Setting up a file server cluster with Samba and CTDB

Close Ranks

Samba Version 3.3 and the CTDB lock manager provide full cluster support.

By Michael Adam

Alison Bowden, 123RF

The Open Source Samba [1] system has provided file and print services for Windows and Unix-style computers since 1992. The Samba developers [2] always had difficulties emulating Windows server characteristics without the specifications, but thanks to Microsoft finally releasing the server protocol specifications late in 2007 [3], the task is now easier.

A recent add-on tool dubbed CTDB [4] now provides Samba with a feature that even Windows does not support: clustered file servers. Samba now offers the option of a distributed filesystem with multiple nodes that looks like a single, consistent, high-performance file server. And this cluster-based file server system is (more or less) infinitely scalable with respect to the number of nodes. (Windows 2003 does have some support for clustering, but it is designed with web and database servers in mind and restricted to eight nodes.)

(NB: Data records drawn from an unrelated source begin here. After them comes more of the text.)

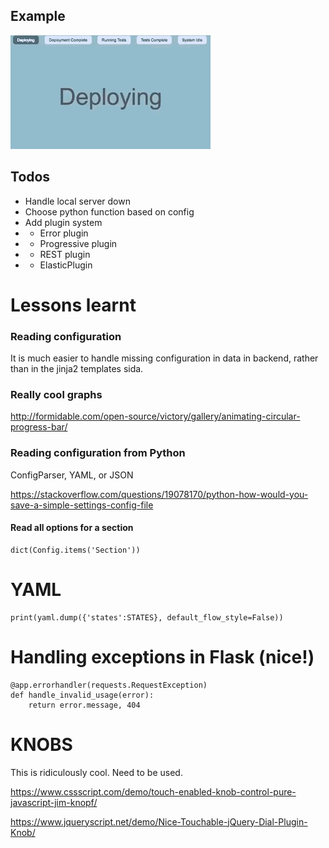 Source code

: 


## Example

![alt text](example.gif "Example of output")



## Todos
* Handle local server down
* Choose python function based on config
* Add plugin system
* * Error plugin
* * Progressive plugin
* * REST plugin
* * ElasticPlugin

# Lessons learnt 

### Reading configuration
It is much easier to handle missing configuration in data in backend, rather than in the jinja2 templates sida.

### Really cool graphs
http://formidable.com/open-source/victory/gallery/animating-circular-progress-bar/


### Reading configuration from Python
ConfigParser, YAML, or JSON

https://stackoverflow.com/questions/19078170/python-how-would-you-save-a-simple-settings-config-file

#### Read all options for a section
```
dict(Config.items('Section'))
```


# YAML
```
print(yaml.dump({'states':STATES}, default_flow_style=False))
```


# Handling exceptions in Flask (nice!)
```
@app.errorhandler(requests.RequestException)
def handle_invalid_usage(error):
    return error.message, 404
```

# KNOBS
This is ridiculously cool. Need to be used.

https://www.cssscript.com/demo/touch-enabled-knob-control-pure-javascript-jim-knopf/

https://www.jqueryscript.net/demo/Nice-Touchable-jQuery-Dial-Plugin-Knob/
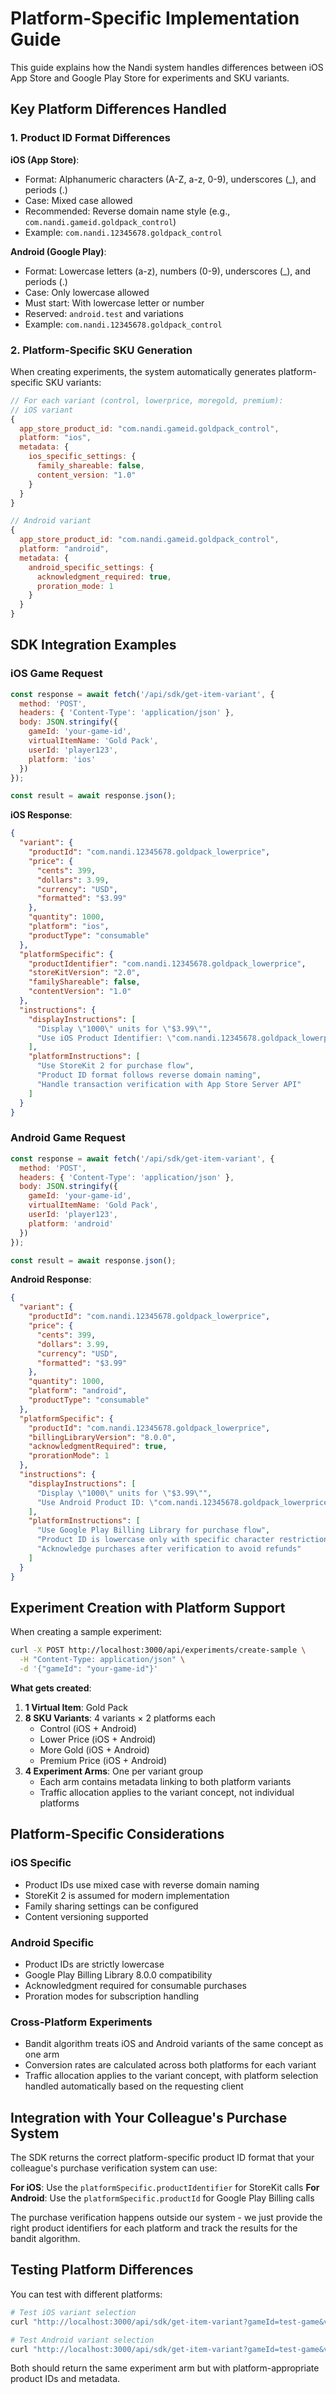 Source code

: # Platform-Specific Implementation Guide

This guide explains how the Nandi system handles differences between iOS App Store and Google Play Store for experiments and SKU variants.

## Key Platform Differences Handled

### 1. Product ID Format Differences

**iOS (App Store)**:
- Format: Alphanumeric characters (A-Z, a-z, 0-9), underscores (_), and periods (.)
- Case: Mixed case allowed
- Recommended: Reverse domain name style (e.g., `com.nandi.gameid.goldpack_control`)
- Example: `com.nandi.12345678.goldpack_control`

**Android (Google Play)**:
- Format: Lowercase letters (a-z), numbers (0-9), underscores (_), and periods (.)
- Case: Only lowercase allowed
- Must start: With lowercase letter or number
- Reserved: `android.test` and variations
- Example: `com.nandi.12345678.goldpack_control`

### 2. Platform-Specific SKU Generation

When creating experiments, the system automatically generates platform-specific SKU variants:

```javascript
// For each variant (control, lowerprice, moregold, premium):
// iOS variant
{
  app_store_product_id: "com.nandi.gameid.goldpack_control",
  platform: "ios",
  metadata: {
    ios_specific_settings: {
      family_shareable: false,
      content_version: "1.0"
    }
  }
}

// Android variant  
{
  app_store_product_id: "com.nandi.gameid.goldpack_control",
  platform: "android", 
  metadata: {
    android_specific_settings: {
      acknowledgment_required: true,
      proration_mode: 1
    }
  }
}
```

## SDK Integration Examples

### iOS Game Request

```javascript
const response = await fetch('/api/sdk/get-item-variant', {
  method: 'POST',
  headers: { 'Content-Type': 'application/json' },
  body: JSON.stringify({
    gameId: 'your-game-id',
    virtualItemName: 'Gold Pack',
    userId: 'player123',
    platform: 'ios'
  })
});

const result = await response.json();
```

**iOS Response**:
```json
{
  "variant": {
    "productId": "com.nandi.12345678.goldpack_lowerprice",
    "price": {
      "cents": 399,
      "dollars": 3.99,
      "currency": "USD",
      "formatted": "$3.99"
    },
    "quantity": 1000,
    "platform": "ios",
    "productType": "consumable"
  },
  "platformSpecific": {
    "productIdentifier": "com.nandi.12345678.goldpack_lowerprice",
    "storeKitVersion": "2.0",
    "familyShareable": false,
    "contentVersion": "1.0"
  },
  "instructions": {
    "displayInstructions": [
      "Display \"1000\" units for \"$3.99\"",
      "Use iOS Product Identifier: \"com.nandi.12345678.goldpack_lowerprice\" for StoreKit"
    ],
    "platformInstructions": [
      "Use StoreKit 2 for purchase flow",
      "Product ID format follows reverse domain naming",
      "Handle transaction verification with App Store Server API"
    ]
  }
}
```

### Android Game Request

```javascript
const response = await fetch('/api/sdk/get-item-variant', {
  method: 'POST', 
  headers: { 'Content-Type': 'application/json' },
  body: JSON.stringify({
    gameId: 'your-game-id',
    virtualItemName: 'Gold Pack',
    userId: 'player123',
    platform: 'android'
  })
});

const result = await response.json();
```

**Android Response**:
```json
{
  "variant": {
    "productId": "com.nandi.12345678.goldpack_lowerprice",
    "price": {
      "cents": 399,
      "dollars": 3.99,
      "currency": "USD", 
      "formatted": "$3.99"
    },
    "quantity": 1000,
    "platform": "android",
    "productType": "consumable"
  },
  "platformSpecific": {
    "productId": "com.nandi.12345678.goldpack_lowerprice",
    "billingLibraryVersion": "8.0.0",
    "acknowledgmentRequired": true,
    "prorationMode": 1
  },
  "instructions": {
    "displayInstructions": [
      "Display \"1000\" units for \"$3.99\"",
      "Use Android Product ID: \"com.nandi.12345678.goldpack_lowerprice\" for Play Billing"
    ],
    "platformInstructions": [
      "Use Google Play Billing Library for purchase flow",
      "Product ID is lowercase only with specific character restrictions", 
      "Acknowledge purchases after verification to avoid refunds"
    ]
  }
}
```

## Experiment Creation with Platform Support

When creating a sample experiment:

```bash
curl -X POST http://localhost:3000/api/experiments/create-sample \
  -H "Content-Type: application/json" \
  -d '{"gameId": "your-game-id"}'
```

**What gets created**:
1. **1 Virtual Item**: Gold Pack
2. **8 SKU Variants**: 4 variants × 2 platforms each
   - Control (iOS + Android)
   - Lower Price (iOS + Android) 
   - More Gold (iOS + Android)
   - Premium Price (iOS + Android)
3. **4 Experiment Arms**: One per variant group
   - Each arm contains metadata linking to both platform variants
   - Traffic allocation applies to the variant concept, not individual platforms

## Platform-Specific Considerations

### iOS Specific
- Product IDs use mixed case with reverse domain naming
- StoreKit 2 is assumed for modern implementation
- Family sharing settings can be configured
- Content versioning supported

### Android Specific  
- Product IDs are strictly lowercase
- Google Play Billing Library 8.0.0 compatibility
- Acknowledgment required for consumable purchases
- Proration modes for subscription handling

### Cross-Platform Experiments
- Bandit algorithm treats iOS and Android variants of the same concept as one arm
- Conversion rates are calculated across both platforms for each variant
- Traffic allocation applies to the variant concept, with platform selection handled automatically based on the requesting client

## Integration with Your Colleague's Purchase System

The SDK returns the correct platform-specific product ID format that your colleague's purchase verification system can use:

**For iOS**: Use the `platformSpecific.productIdentifier` for StoreKit calls
**For Android**: Use the `platformSpecific.productId` for Google Play Billing calls

The purchase verification happens outside our system - we just provide the right product identifiers for each platform and track the results for the bandit algorithm.

## Testing Platform Differences

You can test with different platforms:

```bash
# Test iOS variant selection
curl "http://localhost:3000/api/sdk/get-item-variant?gameId=test-game&virtualItemName=Gold%20Pack&userId=test-user&platform=ios"

# Test Android variant selection  
curl "http://localhost:3000/api/sdk/get-item-variant?gameId=test-game&virtualItemName=Gold%20Pack&userId=test-user&platform=android"
```

Both should return the same experiment arm but with platform-appropriate product IDs and metadata. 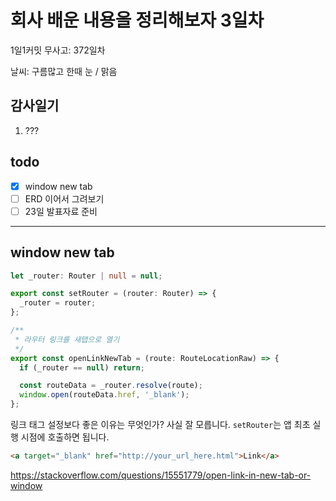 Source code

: # 회사 배운 내용을 정리해보자 3일차

1일1커밋 무사고: 372일차

날씨: 구름많고 한때 눈 / 맑음

## 감사일기

1. ???

## todo

- [x] window new tab
- [ ] ERD 이어서 그려보기
- [ ] 23일 발표자료 준비

---

## window new tab

```ts
let _router: Router | null = null;

export const setRouter = (router: Router) => {
  _router = router;
};

/**
 * 라우터 링크를 새탭으로 열기
 */
export const openLinkNewTab = (route: RouteLocationRaw) => {
  if (_router == null) return;

  const routeData = _router.resolve(route);
  window.open(routeData.href, '_blank');
};
```

링크 태그 설정보다 좋은 이유는 무엇인가? 사실 잘 모릅니다. `setRouter`는 앱 최초 실행 시점에 호출하면 됩니다.

```html
<a target="_blank" href="http://your_url_here.html">Link</a>
```

https://stackoverflow.com/questions/15551779/open-link-in-new-tab-or-window
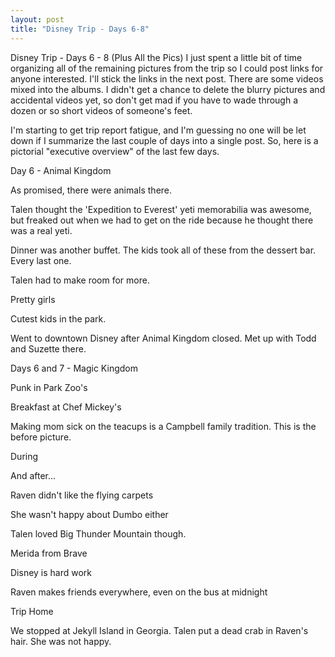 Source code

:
 ```yaml
---
layout: post
title: "Disney Trip - Days 6-8"
---
```


Disney Trip - Days 6 - 8 (Plus All the Pics)
I just spent a little bit of time organizing all of the remaining pictures from the trip so I could post links for anyone interested. I'll stick the links in the next post. There are some videos mixed into the albums. I didn't get a chance to delete the blurry pictures and accidental videos yet, so don't get mad if you have to wade through a dozen or so short videos of someone's feet.

I'm starting to get trip report fatigue, and I'm guessing no one will be let down if I summarize the last couple of days into a single post. So, here is a pictorial "executive overview" of the last few days.

Day 6 - Animal Kingdom

As promised, there were animals there.

Talen thought the 'Expedition to Everest' yeti memorabilia was awesome, but freaked out when we had to get on the ride because he thought there was a real yeti.

Dinner was another buffet. The kids took all of these from the dessert bar. Every last one.

Talen had to make room for more.

Pretty girls

Cutest kids in the park.

Went to downtown Disney after Animal Kingdom closed. Met up with Todd and Suzette there.

Days 6 and 7 - Magic Kingdom

Punk in Park Zoo's

Breakfast at Chef Mickey's

Making mom sick on the teacups is a Campbell family tradition. This is the before picture.

During

And after...

Raven didn't like the flying carpets

She wasn't happy about Dumbo either

Talen loved Big Thunder Mountain though.

Merida from Brave

Disney is hard work

Raven makes friends everywhere, even on the bus at midnight


Trip Home

We stopped at Jekyll Island in Georgia. Talen put a dead crab in Raven's hair. She was not happy.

In this article, I describe some of the the problems Samba solves with clustering, and I take a look at the history and design of the CTDB add-on at the center of Samba's clustering support. In addition, you'll get some hints on how to configure CTDB and set up your own Samba cluster.

CTDB the Manager

Although CTDB was originally developed for Samba clustering, it has subsequently evolved into a management solution for a collection of other services, such as NFS, the vsftpd FTP daemon, and Apache. CTDB manages these services by starting and stopping programs and by monitoring programs at run time. Additionally, CTDB takes the necessary actions to support IP address switching.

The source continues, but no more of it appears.